試験だからと逃げ出した自分を恥じたことも。

入学後は個性の扱いに慣れていないような緑谷に疑問にも思ったが、日に日に彼は成長していった。
その成長の糧はいつも「誰かのため」という緑谷の心情が伺えた。

「俺も負けていられないな」

良き友人、良きライバルとして緑谷に負けないように鍛錬を積まなければと強く思った。





トレーニングを終え、予習を終えた飯田はとある病院へと向かった。
病院につき、目的の病室をノックすると中から「どうぞ」と促される。
その言葉に律儀に「失礼します」と声をかけながら入ると、病室のベッドには飯田の兄である飯田天晴が座って出迎えてくれた。
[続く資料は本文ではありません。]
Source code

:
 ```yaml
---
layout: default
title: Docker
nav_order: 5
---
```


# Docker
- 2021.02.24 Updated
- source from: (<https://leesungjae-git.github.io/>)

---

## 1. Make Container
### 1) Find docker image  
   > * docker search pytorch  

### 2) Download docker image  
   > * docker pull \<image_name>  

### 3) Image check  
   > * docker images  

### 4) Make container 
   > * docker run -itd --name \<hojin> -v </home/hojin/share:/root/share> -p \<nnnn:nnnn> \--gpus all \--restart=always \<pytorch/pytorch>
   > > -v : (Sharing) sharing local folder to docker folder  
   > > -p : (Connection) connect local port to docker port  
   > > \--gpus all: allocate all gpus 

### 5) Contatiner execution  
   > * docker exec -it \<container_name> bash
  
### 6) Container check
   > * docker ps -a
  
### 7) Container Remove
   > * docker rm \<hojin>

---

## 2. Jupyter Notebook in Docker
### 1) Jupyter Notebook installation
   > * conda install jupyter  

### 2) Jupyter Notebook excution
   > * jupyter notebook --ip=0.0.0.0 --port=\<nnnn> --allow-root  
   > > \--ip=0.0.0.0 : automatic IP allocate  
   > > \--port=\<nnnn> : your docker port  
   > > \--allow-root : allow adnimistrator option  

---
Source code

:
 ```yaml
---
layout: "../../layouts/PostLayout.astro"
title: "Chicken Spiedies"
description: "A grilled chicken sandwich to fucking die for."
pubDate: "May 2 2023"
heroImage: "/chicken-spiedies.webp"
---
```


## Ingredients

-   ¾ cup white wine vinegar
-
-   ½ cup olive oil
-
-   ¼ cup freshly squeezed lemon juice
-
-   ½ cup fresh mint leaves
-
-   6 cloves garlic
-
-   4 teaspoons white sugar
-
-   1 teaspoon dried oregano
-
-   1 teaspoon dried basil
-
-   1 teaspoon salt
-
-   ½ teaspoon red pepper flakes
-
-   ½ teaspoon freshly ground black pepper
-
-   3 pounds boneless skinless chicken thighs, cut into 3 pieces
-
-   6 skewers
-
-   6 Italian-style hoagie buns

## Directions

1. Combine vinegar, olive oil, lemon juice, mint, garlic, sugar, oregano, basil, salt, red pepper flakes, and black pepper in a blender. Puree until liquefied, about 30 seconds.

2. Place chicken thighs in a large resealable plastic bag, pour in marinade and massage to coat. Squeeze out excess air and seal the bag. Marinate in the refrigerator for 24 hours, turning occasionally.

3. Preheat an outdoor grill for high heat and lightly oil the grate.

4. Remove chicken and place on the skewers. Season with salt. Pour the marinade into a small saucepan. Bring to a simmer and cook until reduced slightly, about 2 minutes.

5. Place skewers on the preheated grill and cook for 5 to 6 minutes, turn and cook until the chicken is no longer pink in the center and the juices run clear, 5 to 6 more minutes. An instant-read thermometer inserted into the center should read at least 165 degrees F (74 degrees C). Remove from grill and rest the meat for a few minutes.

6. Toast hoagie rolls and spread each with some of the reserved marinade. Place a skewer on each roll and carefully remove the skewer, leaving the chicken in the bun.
天晴は元ヒーローで飯田が継いだ「インゲニウム」だった人だ。
ヒーロー殺しステイン襲撃時に重傷を負い、ヒーローは引退した。

「久しぶり。元気してたか?」

「兄さんこそ。調子はどう?」

互いに穏やかな時間を過ごす。
お互いの近況報告やあった出来事などを会話に織り交ぜていく。

「文化祭、見に行きたかったな」

つまらなさそうに話す兄に苦笑する飯田。

「仕方ないよ。検査の日と被ってしまったんだから」

自分の中では文化祭は大成功と思っている。
あの協調性のない爆豪でさえクラス出し物の中心であるバンドメンバーとして文化祭を盛り上げたのだ。

誰がなんと言おうと自分の中では大成功だ。
文化祭が終わったあとのクラスメイトたちの楽しそうだった表情を思い浮かべる。
もちろん、天晴にもきてもらいたかったのだが、体が第一優先だ。

「来年は必ず行くよ」

「あぁ」

来年は今年より更に内容をよくしないと、と心に刻んだ飯田だった。



兄に「また来るよ」と別れを告げ病院を後にした。
飯田は用事がなければどこかに立ち寄るタイプではないので、そのまままっすぐ寮へと戻る。
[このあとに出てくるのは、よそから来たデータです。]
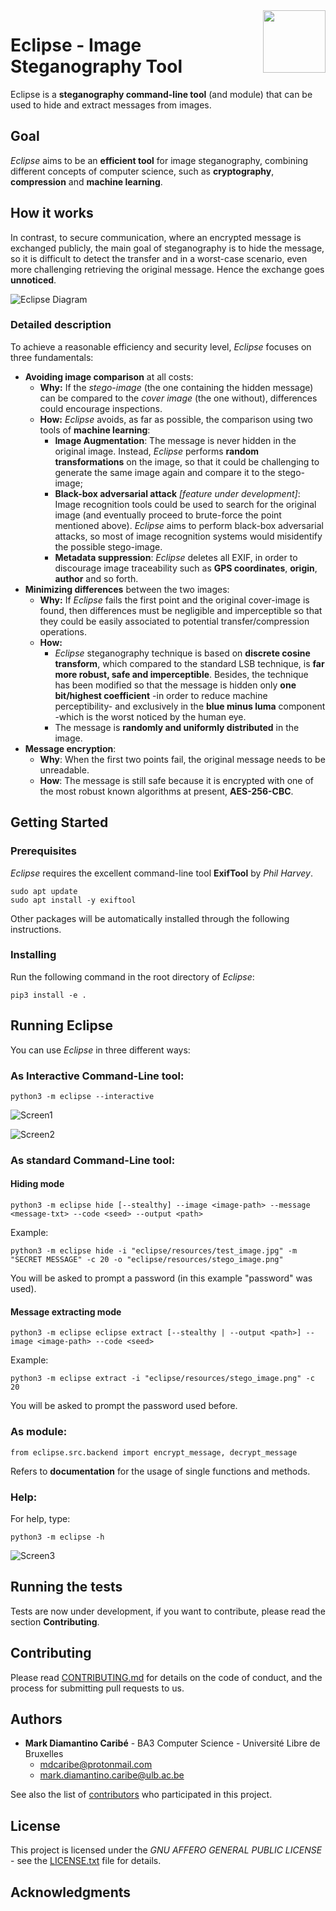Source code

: <img src="eclipse/resources/eclipse_icon.png" align="right" width="100"/>


# Eclipse - Image Steganography Tool

Eclipse is a **steganography command-line tool** (and module) that can be used to hide and extract messages from images.

## Goal
*Eclipse* aims to be an **efficient tool** for image steganography, combining different concepts of computer science, such as **cryptography**, **compression** and **machine learning**.

## How it works
In contrast, to secure communication, where an encrypted message is exchanged publicly, the main goal of steganography is to hide the message, so it is difficult to detect the transfer and in a worst-case scenario, even more challenging retrieving the original message. Hence the exchange goes **unnoticed**.

![Eclipse Diagram](eclipse/resources/eclipse_diagram.png)

### Detailed description
To achieve a reasonable efficiency and security level, *Eclipse* focuses on three fundamentals:
- **Avoiding image comparison** at  all costs:
    - **Why:** If the *stego-image* (the one containing the hidden message) can be compared to the *cover image* (the one without), differences could encourage inspections.
    - **How:**  *Eclipse* avoids, as far as possible, the comparison using two tools of **machine learning**:
        - **Image Augmentation**: The message is never hidden in the original image. Instead, *Eclipse* performs **random transformations** on the image, so that it could be challenging to generate the same image again and compare it to the stego-image;
        - **Black-box adversarial attack** *[feature under development]*: Image recognition tools could be used to search for the original image (and eventually proceed to brute-force the point mentioned above). *Eclipse* aims to perform black-box adversarial attacks, so most of image recognition systems would misidentify the possible stego-image.
        - **Metadata suppression**: *Eclipse* deletes all EXIF, in order to discourage image traceability such as **GPS coordinates**, **origin**, **author** and so forth.
- **Minimizing differences** between the two images:
    - **Why:**  If *Eclipse* fails the first point and the original cover-image is found,  then differences must be negligible and imperceptible so that they could be easily associated to potential transfer/compression operations.
    - **How:**  
        - *Eclipse* steganography technique is based on **discrete cosine transform**, which compared to the standard LSB technique, is **far more robust, safe and imperceptible**. Besides, the technique has been modified so that the message is hidden only **one bit/highest coefficient** -in order to reduce machine perceptibility- and exclusively in the **blue minus luma** component -which is the worst noticed by the human eye.
        - The message is **randomly and uniformly distributed** in the image.
- **Message encryption**:
    - **Why**: When the first two points fail, the original message needs to be unreadable.
    - **How**: The message is still safe because it is encrypted with one of the most robust known algorithms at present, **AES-256-CBC**.

## Getting Started

### Prerequisites

*Eclipse* requires the excellent command-line tool **ExifTool** by *Phil Harvey*.

```
sudo apt update
sudo apt install -y exiftool
```
Other packages will be automatically installed through the following instructions.

### Installing

Run the following command in the root directory of *Eclipse*:

```
pip3 install -e .
```

## Running Eclipse
You can use *Eclipse* in three different ways:
### As **Interactive Command-Line tool**:
```
python3 -m eclipse --interactive
```
![Screen1](eclipse/resources/screen1.png)

![Screen2](eclipse/resources/screen2.png)


### As **standard Command-Line tool**:
#### Hiding mode
```
python3 -m eclipse hide [--stealthy] --image <image-path> --message <message-txt> --code <seed> --output <path>
```
Example:
```
python3 -m eclipse hide -i "eclipse/resources/test_image.jpg" -m "SECRET MESSAGE" -c 20 -o "eclipse/resources/stego_image.png"
```
You will be asked to prompt a password (in this example "password" was used).
#### Message extracting mode
```
python3 -m eclipse eclipse extract [--stealthy | --output <path>] --image <image-path> --code <seed>
```
Example:
```
python3 -m eclipse extract -i "eclipse/resources/stego_image.png" -c 20
```
You will be asked to prompt the password used before.

### As **module**:
```
from eclipse.src.backend import encrypt_message, decrypt_message
```
Refers to **documentation** for the usage of single functions and methods.

### Help:
For help, type:
```
python3 -m eclipse -h
```
![Screen3](eclipse/resources/screen3.png)


## Running the tests

Tests are now under development, if you want to contribute, please read the section **Contributing**.


## Contributing

Please read [CONTRIBUTING.md](https://gist.github.com/PurpleBooth/b24679402957c63ec426) for details on the code of conduct, and the process for submitting pull requests to us.


## Authors

* **Mark Diamantino Caribé** - BA3 Computer Science - Université Libre de Bruxelles
    * mdcaribe@protonmail.com
    * mark.diamantino.caribe@ulb.ac.be

See also the list of [contributors](https://github.com/mdiamantino/eclipse/contributors) who participated in this project.

## License

This project is licensed under the *GNU AFFERO GENERAL PUBLIC LICENSE* - see the [LICENSE.txt](LICENSE.txt) file for details.

## Acknowledgments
寮に入って棚の引き出しを開けるとつい先月まで足に生えていたマフラーがガラリと出てきた。
それを一つ一つ手に取って手入れをしていく。

更なる高みを目指すために己自身で引き抜いたものだ。
生まれてからその時までずっと一緒だったのだから、使わなくなった今でも手入れは怠らない。
マフラーが新しいのが生えて更に早くなった飯田だったが、今朝、緑谷はそんな飯田と同着だった。
それはつまり、緑谷も個性が伸びてスピードアップしているということだ。
スピードだけではないだろう。
恐らくパワーも上がっているはず。

「負けてられないな」

良きライバルとして緑谷に負けたくない。

「これが終わったらトレーニングにいくぞ!」

この後の決意を固め飯田はマフラーの手入れを手を抜くことなく1本1本丁寧に磨き上げた。